On Mon, 2008-04-07 at 13:08 -0700, Roland McGrath wrote: 
> > Yeah, I checked that out.  The one difference here is that that was a
> > race between do_exit() (actually release_task()/__exit_signal()) and
> > run_posix_cpu_timers().  While this race was the same in that respect,
> > there was also a race between all of the timer-tick routines that call
> > any of account_group_user_time(), account_group_system_time() or
> > account_group_exec_runtime() and __exit_signal().  This is because those
> > functions all dereference tsk->signal.
> 
> The essence that matters is the same: something that current does with its
> own ->signal on a tick vs something that the release_task path does.

True.  But see below.

> > Erm, well, this isn't reorganizing the data structures per se, since
> > these are new data structures.
> Tomato, tomato.  You're adding new data structures and lifetime rules to
> replace data that was described in a different data structure before, yet
> your new data's meaningful semantic lifetime exactly matches that of
> signal_struct.

This is one thing that has been unclear.  The relationship of
signal_struct to task_struct is, as far as I can tell, an unwritten one.
Certainly the interrupt routines are adjusting values that live only
inside task_struct and (with the exception of run_posix_cpu_timers())
leave signal_struct carefully alone.

>   You could as well make everything release_task cleans up be
> done in __put_task_struct instead, but that would not be a good idea
> either.  You've added a word to task_struct (100000 words per 100000-thread
> process, vs one word).  It's just not warranted.
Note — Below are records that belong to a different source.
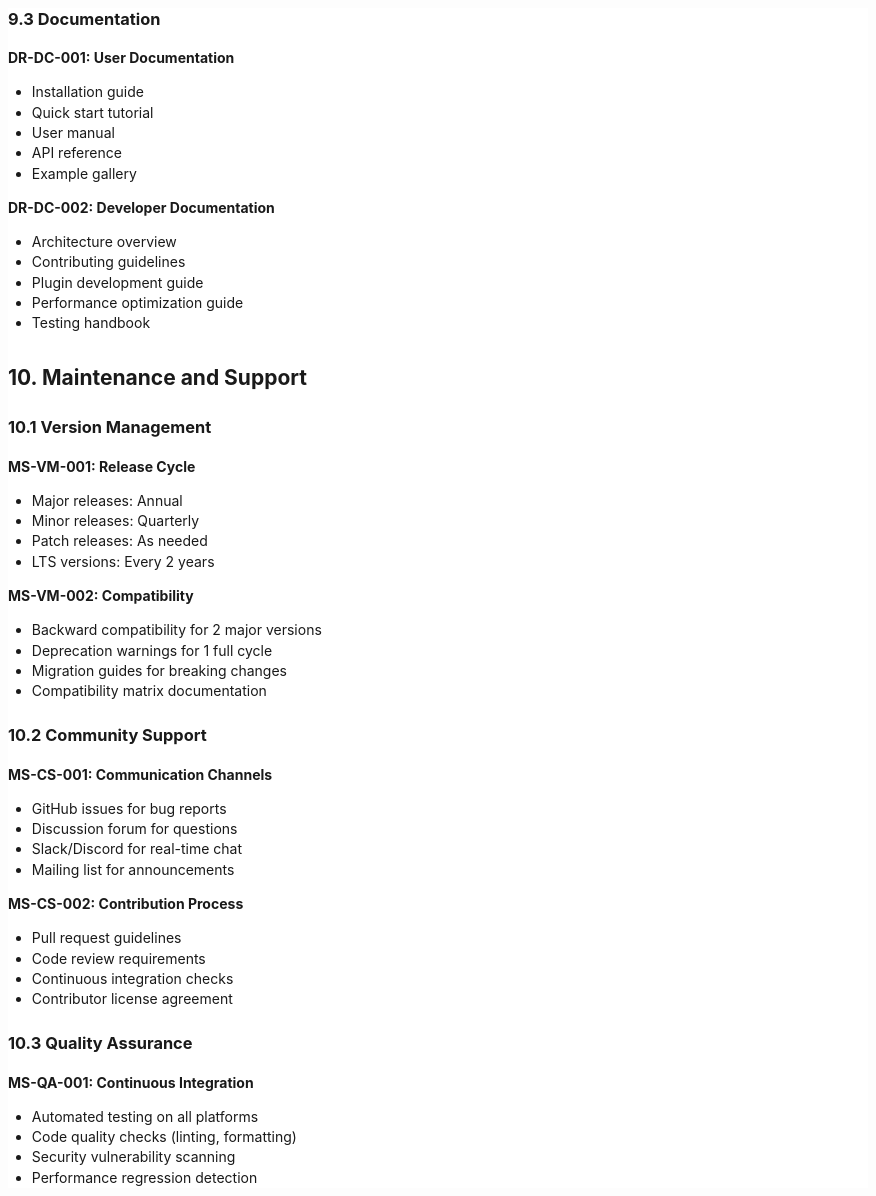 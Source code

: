 ### 9.3 Documentation

**DR-DC-001: User Documentation**
* Installation guide
* Quick start tutorial
* User manual
* API reference
* Example gallery

**DR-DC-002: Developer Documentation**
* Architecture overview
* Contributing guidelines
* Plugin development guide
* Performance optimization guide
* Testing handbook

## 10. Maintenance and Support

### 10.1 Version Management

**MS-VM-001: Release Cycle**
* Major releases: Annual
* Minor releases: Quarterly
* Patch releases: As needed
* LTS versions: Every 2 years

**MS-VM-002: Compatibility**
* Backward compatibility for 2 major versions
* Deprecation warnings for 1 full cycle
* Migration guides for breaking changes
* Compatibility matrix documentation

### 10.2 Community Support

**MS-CS-001: Communication Channels**
* GitHub issues for bug reports
* Discussion forum for questions
* Slack/Discord for real-time chat
* Mailing list for announcements

**MS-CS-002: Contribution Process**
* Pull request guidelines
* Code review requirements
* Continuous integration checks
* Contributor license agreement

### 10.3 Quality Assurance

**MS-QA-001: Continuous Integration**
* Automated testing on all platforms
* Code quality checks (linting, formatting)
* Security vulnerability scanning
* Performance regression detection

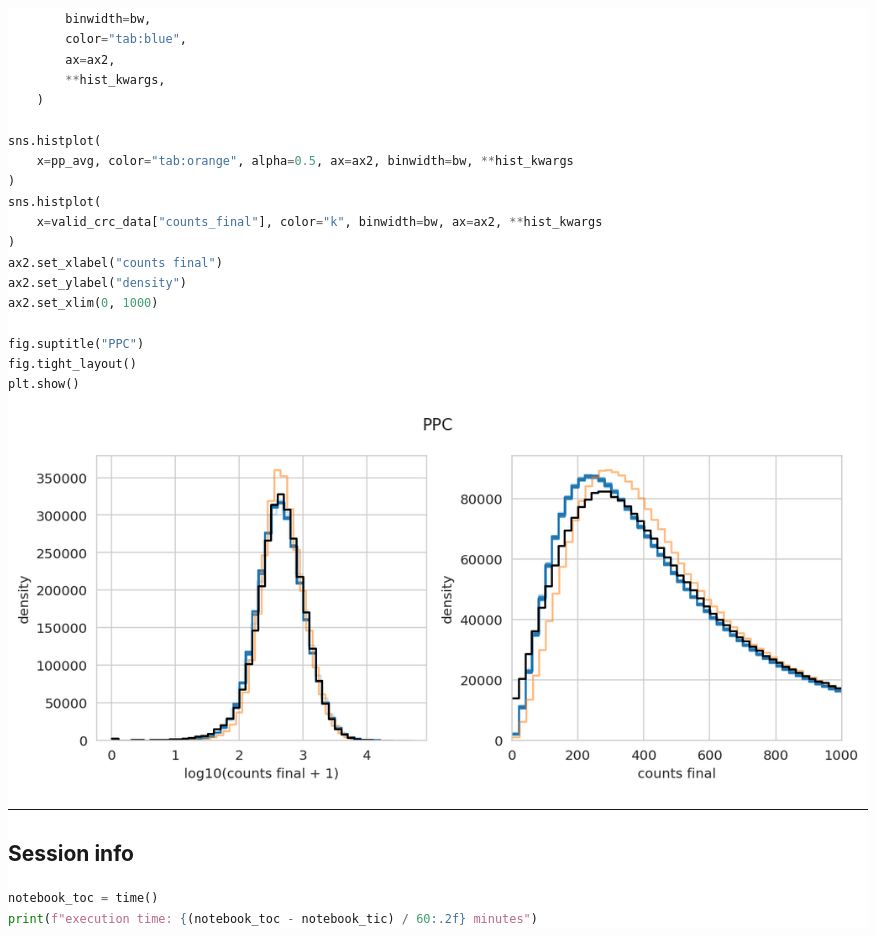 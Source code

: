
 ```python
        binwidth=bw,
        color="tab:blue",
        ax=ax2,
        **hist_kwargs,
    )

sns.histplot(
    x=pp_avg, color="tab:orange", alpha=0.5, ax=ax2, binwidth=bw, **hist_kwargs
)
sns.histplot(
    x=valid_crc_data["counts_final"], color="k", binwidth=bw, ax=ax2, **hist_kwargs
)
ax2.set_xlabel("counts final")
ax2.set_ylabel("density")
ax2.set_xlim(0, 1000)

fig.suptitle("PPC")
fig.tight_layout()
plt.show()
```



![png](027_single-lineage-colorectal-inspection_004_files/027_single-lineage-colorectal-inspection_004_57_0.png)



---

## Session info


```python
notebook_toc = time()
print(f"execution time: {(notebook_toc - notebook_tic) / 60:.2f} minutes")
```
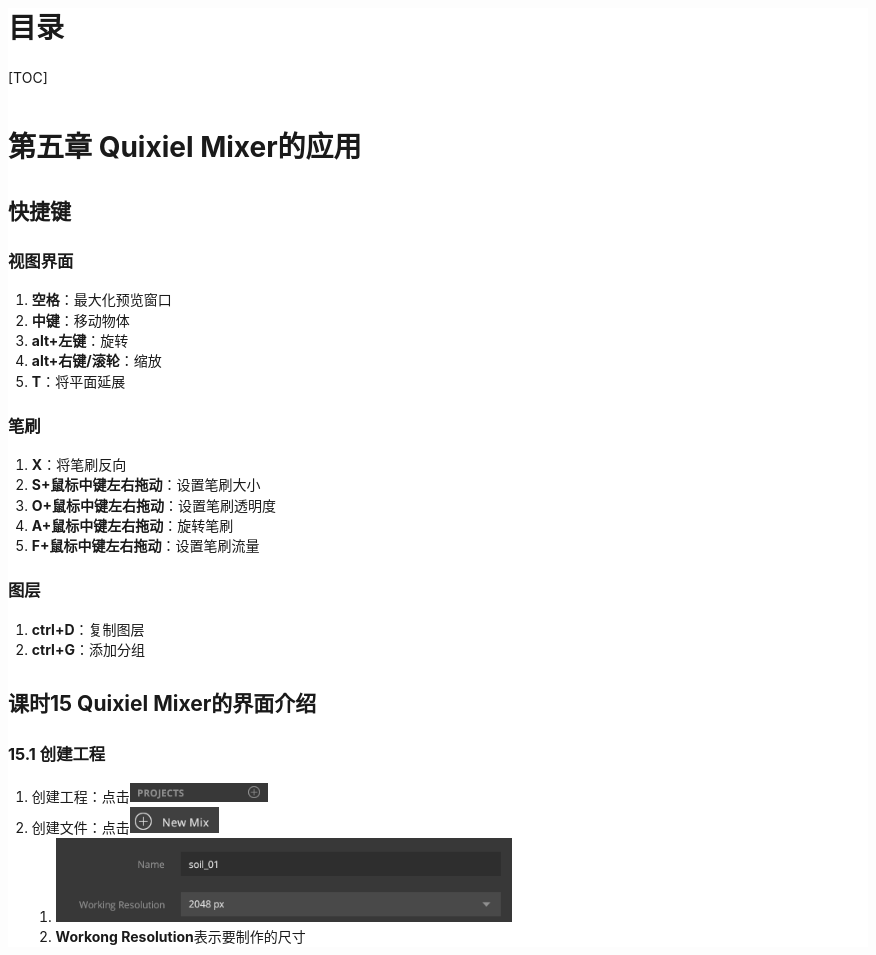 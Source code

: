 # 目录

[TOC]

<div STYLE="page-break-after: always;"></div>

# 第五章	Quixiel Mixer的应用

## 快捷键

### 视图界面

1.   **空格**：最大化预览窗口
2.   **中键**：移动物体
3.   **alt+左键**：旋转
4.   **alt+右键/滚轮**：缩放
5.   **T**：将平面延展

### 笔刷

1.   **X**：将笔刷反向
2.   **S+鼠标中键左右拖动**：设置笔刷大小
3.   **O+鼠标中键左右拖动**：设置笔刷透明度
4.   **A+鼠标中键左右拖动**：旋转笔刷
5.   **F+鼠标中键左右拖动**：设置笔刷流量

### 图层

1.   **ctrl+D**：复制图层
2.   **ctrl+G**：添加分组

## 课时15	Quixiel Mixer的界面介绍

### 15.1	创建工程

1.   创建工程：点击<img src="AssetMarkdown/image-20220817124211950.png" alt="image-20220817124211950" style="zoom:80%;" />
2.   创建文件：点击<img src="AssetMarkdown/image-20220817124156568.png" alt="image-20220817124156568" style="zoom: 80%;" />
     1.   <img src="AssetMarkdown/image-20220817124250041.png" alt="image-20220817124250041" style="zoom:80%;" />
     2.   **Workong Resolution**表示要制作的尺寸
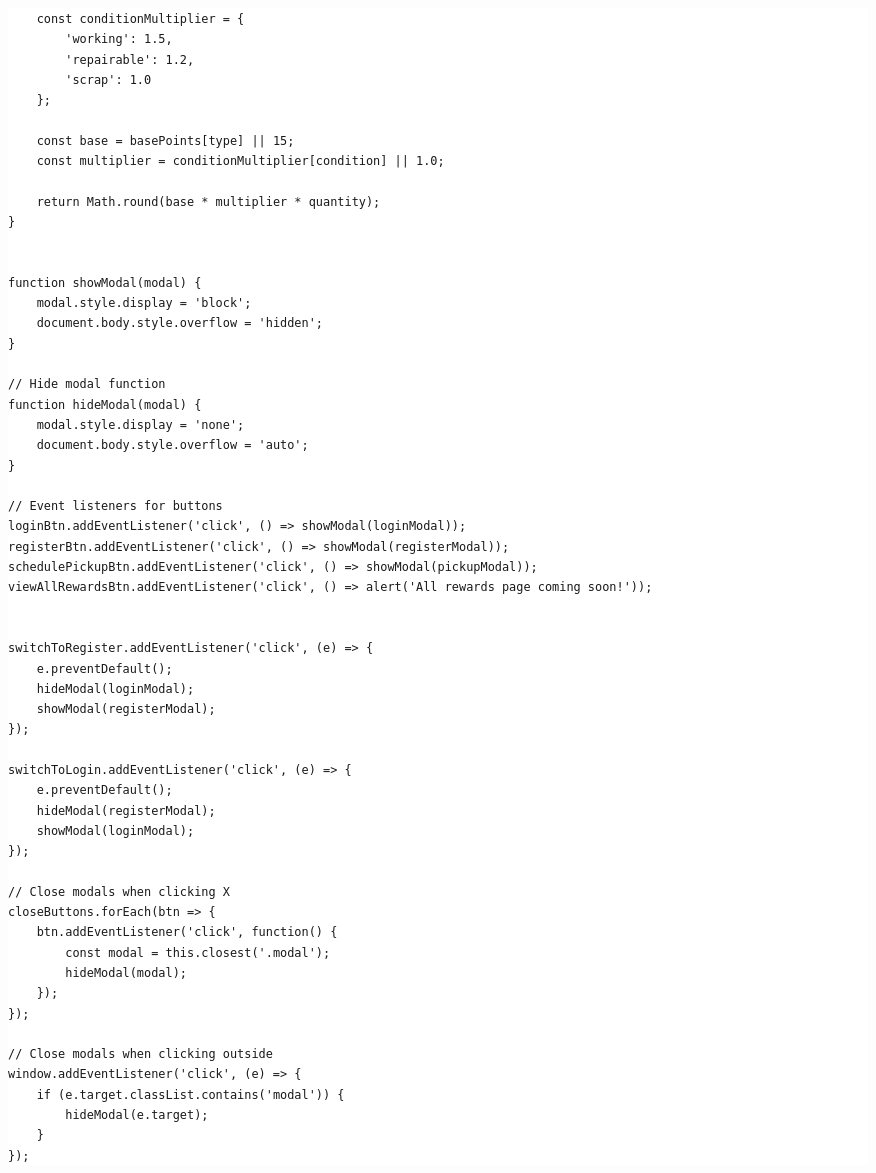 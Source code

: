         const conditionMultiplier = {
            'working': 1.5,
            'repairable': 1.2,
            'scrap': 1.0
        };
        
        const base = basePoints[type] || 15;
        const multiplier = conditionMultiplier[condition] || 1.0;
        
        return Math.round(base * multiplier * quantity);
    }
    
    
    function showModal(modal) {
        modal.style.display = 'block';
        document.body.style.overflow = 'hidden';
    }
    
    // Hide modal function
    function hideModal(modal) {
        modal.style.display = 'none';
        document.body.style.overflow = 'auto';
    }
    
    // Event listeners for buttons
    loginBtn.addEventListener('click', () => showModal(loginModal));
    registerBtn.addEventListener('click', () => showModal(registerModal));
    schedulePickupBtn.addEventListener('click', () => showModal(pickupModal));
    viewAllRewardsBtn.addEventListener('click', () => alert('All rewards page coming soon!'));
    
    
    switchToRegister.addEventListener('click', (e) => {
        e.preventDefault();
        hideModal(loginModal);
        showModal(registerModal);
    });
    
    switchToLogin.addEventListener('click', (e) => {
        e.preventDefault();
        hideModal(registerModal);
        showModal(loginModal);
    });
    
    // Close modals when clicking X
    closeButtons.forEach(btn => {
        btn.addEventListener('click', function() {
            const modal = this.closest('.modal');
            hideModal(modal);
        });
    });
    
    // Close modals when clicking outside
    window.addEventListener('click', (e) => {
        if (e.target.classList.contains('modal')) {
            hideModal(e.target);
        }
    });
     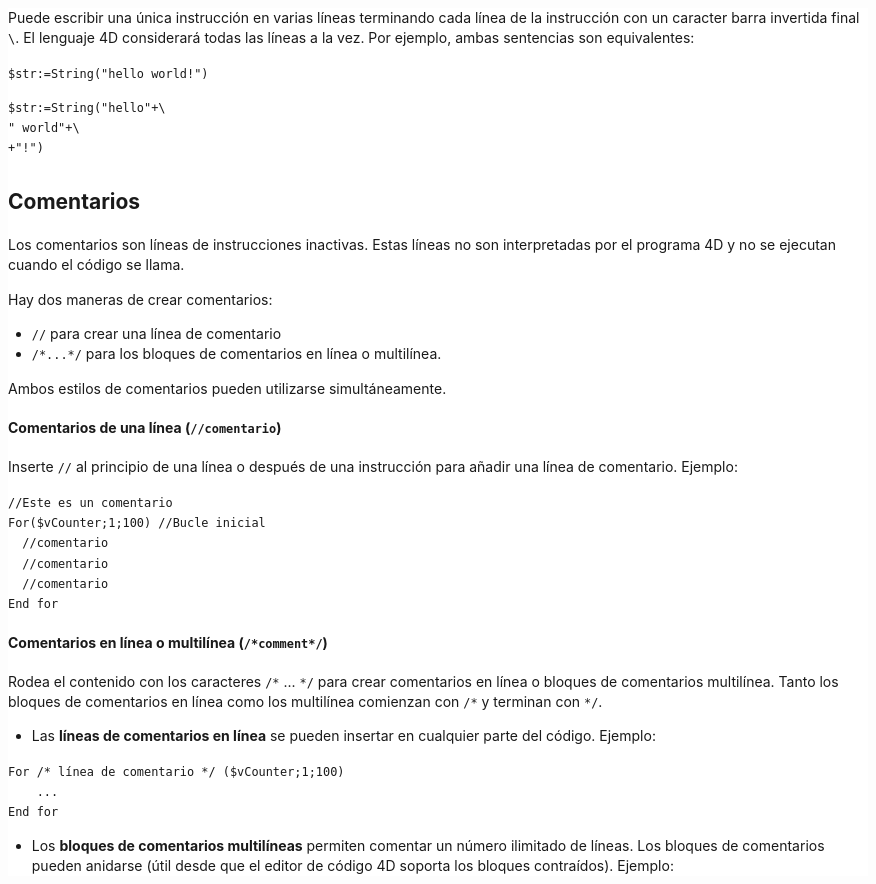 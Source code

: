 Puede escribir una única instrucción en varias líneas terminando cada línea de la instrucción con un caracter barra invertida final `\`. El lenguaje 4D considerará todas las líneas a la vez. Por ejemplo, ambas sentencias son equivalentes:

```4d
$str:=String("hello world!")
```

```4d
$str:=String("hello"+\
" world"+\
+"!")
```

## Comentarios

Los comentarios son líneas de instrucciones inactivas. Estas líneas no son interpretadas por el programa 4D y no se ejecutan cuando el código se llama.

Hay dos maneras de crear comentarios:

- `//` para crear una línea de comentario
- `/*...*/` para los bloques de comentarios en línea o multilínea.

Ambos estilos de comentarios pueden utilizarse simultáneamente.

#### Comentarios de una línea (`//comentario`)

Inserte `//` al principio de una línea o después de una instrucción para añadir una línea de comentario. Ejemplo:

```4d
//Este es un comentario
For($vCounter;1;100) //Bucle inicial
  //comentario
  //comentario
  //comentario
End for
```

#### Comentarios en línea o multilínea (`/*comment*/`)

Rodea el contenido con los caracteres `/*` ... `*/` para crear comentarios en línea o bloques de comentarios multilínea. Tanto los bloques de comentarios en línea como los multilínea comienzan con `/*` y terminan con `*/`.

- Las **líneas de comentarios en línea** se pueden insertar en cualquier parte del código. Ejemplo:

```4d
For /* línea de comentario */ ($vCounter;1;100)
    ...
End for
```

- Los **bloques de comentarios multilíneas** permiten comentar un número ilimitado de líneas. Los bloques de comentarios pueden anidarse (útil desde que el editor de código 4D soporta los bloques contraídos). Ejemplo:
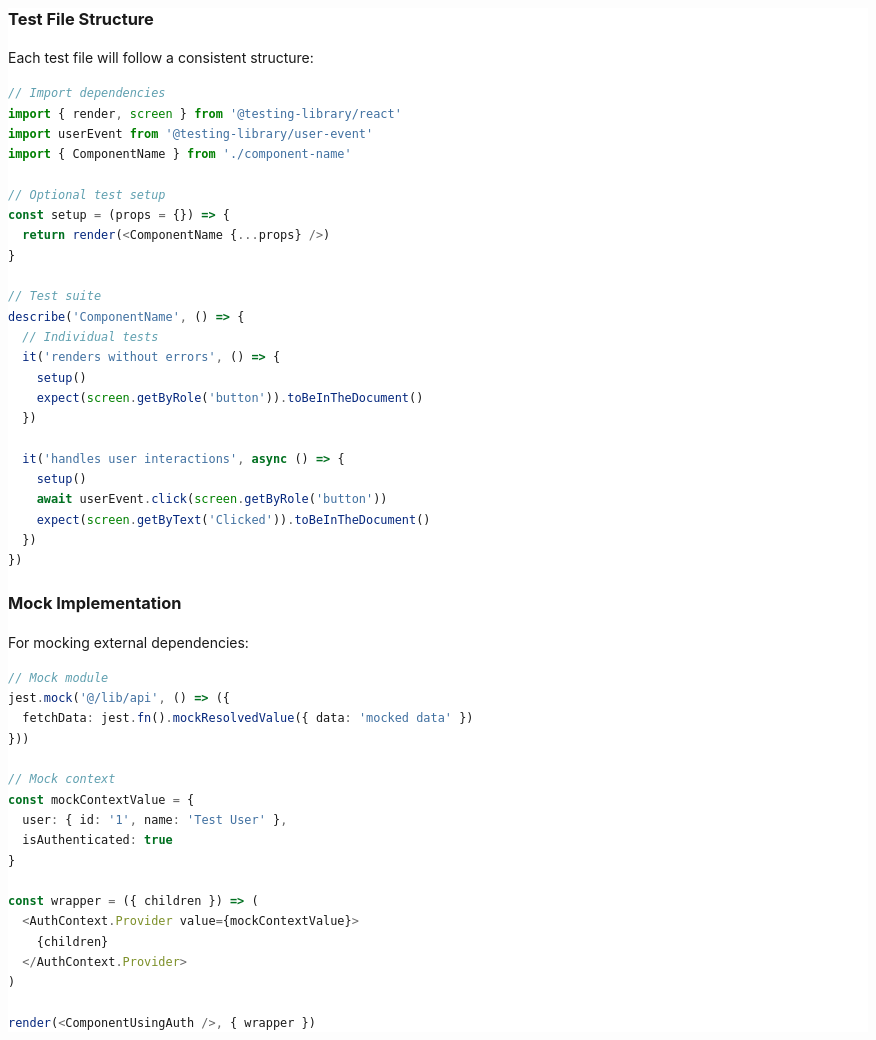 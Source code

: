 ### Test File Structure

Each test file will follow a consistent structure:

```typescript
// Import dependencies
import { render, screen } from '@testing-library/react'
import userEvent from '@testing-library/user-event'
import { ComponentName } from './component-name'

// Optional test setup
const setup = (props = {}) => {
  return render(<ComponentName {...props} />)
}

// Test suite
describe('ComponentName', () => {
  // Individual tests
  it('renders without errors', () => {
    setup()
    expect(screen.getByRole('button')).toBeInTheDocument()
  })

  it('handles user interactions', async () => {
    setup()
    await userEvent.click(screen.getByRole('button'))
    expect(screen.getByText('Clicked')).toBeInTheDocument()
  })
})
```

### Mock Implementation

For mocking external dependencies:

```typescript
// Mock module
jest.mock('@/lib/api', () => ({
  fetchData: jest.fn().mockResolvedValue({ data: 'mocked data' })
}))

// Mock context
const mockContextValue = {
  user: { id: '1', name: 'Test User' },
  isAuthenticated: true
}

const wrapper = ({ children }) => (
  <AuthContext.Provider value={mockContextValue}>
    {children}
  </AuthContext.Provider>
)

render(<ComponentUsingAuth />, { wrapper })
```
While true, that's not the only reason to do it.  The tradeoff here is
between performance (i.e. having to do checks before dereferencing
tsk->signal) versus space.  It's really a judgment call.  (Although
adding 100Kwords does have a bit of weight.)

> > The upshot of this is that none of the timer routines dereference
> > tsk->signal, so the races go away, no locking needed.  From my
> > perspective this was the simplest solution, since lock dependency
> > ordering is _really_ a can of worms.
> 
> With the perspective of tunnel vision to just your one test case, adding
> something entirely new considering only that case always seems simplest.

Well, yes.  And not just "seems."

> That's not how we keep the entire system from getting the wrong kinds of
> complexity.

This isn't exactly how I would state it but yes, this is generally true
as well.  The problem is that knowing exactly what is "the wrong kinds"
relies on knowledge possessed by only a few.  Prying that knowledge out
of you guys can be a chore. :-)

> > Regarding the second approach, without locking wouldn't that still be
> > racy?  Couldn't exit_state change (and therefore __exit_signal() run)
> > between the check and the dereference?
> 
> No.  current->exit_state can go from zero to nonzero only by current
> running code in the do_exit path.  current does not progress on that
> path while current is inside one update_process_times call.

Well, okay, this is the vital bit of data that puts everything above
into perspective.  Had I known this, I would not have made the change I
did.

I guess the key bit of knowledge is that a "task" is really a scheduling
unit, right?  And, really, from the scheduler's perspective, "task" is
the same as "thread."  The only thing that makes a set of threads into a
multithreaded process is that they share a signal struct (well, and
their memory map, of course).  So a "task" can only be executed on a
single cpu at any time, it can't be executed on more than one cpu at a
time.  Therefore if a "task" is executing and is interrupted, the value
of "current" at the interrupt will be that task, which is entirely
suspended for the duration of the interrupt.

Is this correct?  (This is not just for this fix, but for my general
understanding of Linux scheduling.)

Unfortunately, these things are often implicit in the code but as far as
I know aren't written down anywhere.  This whole exercise has been for
me a process of becoming really familiar with the internals of the Linux
kernel for the first time.
-- 
Frank Mayhar <fmayhar@...gle.com>
Google, Inc.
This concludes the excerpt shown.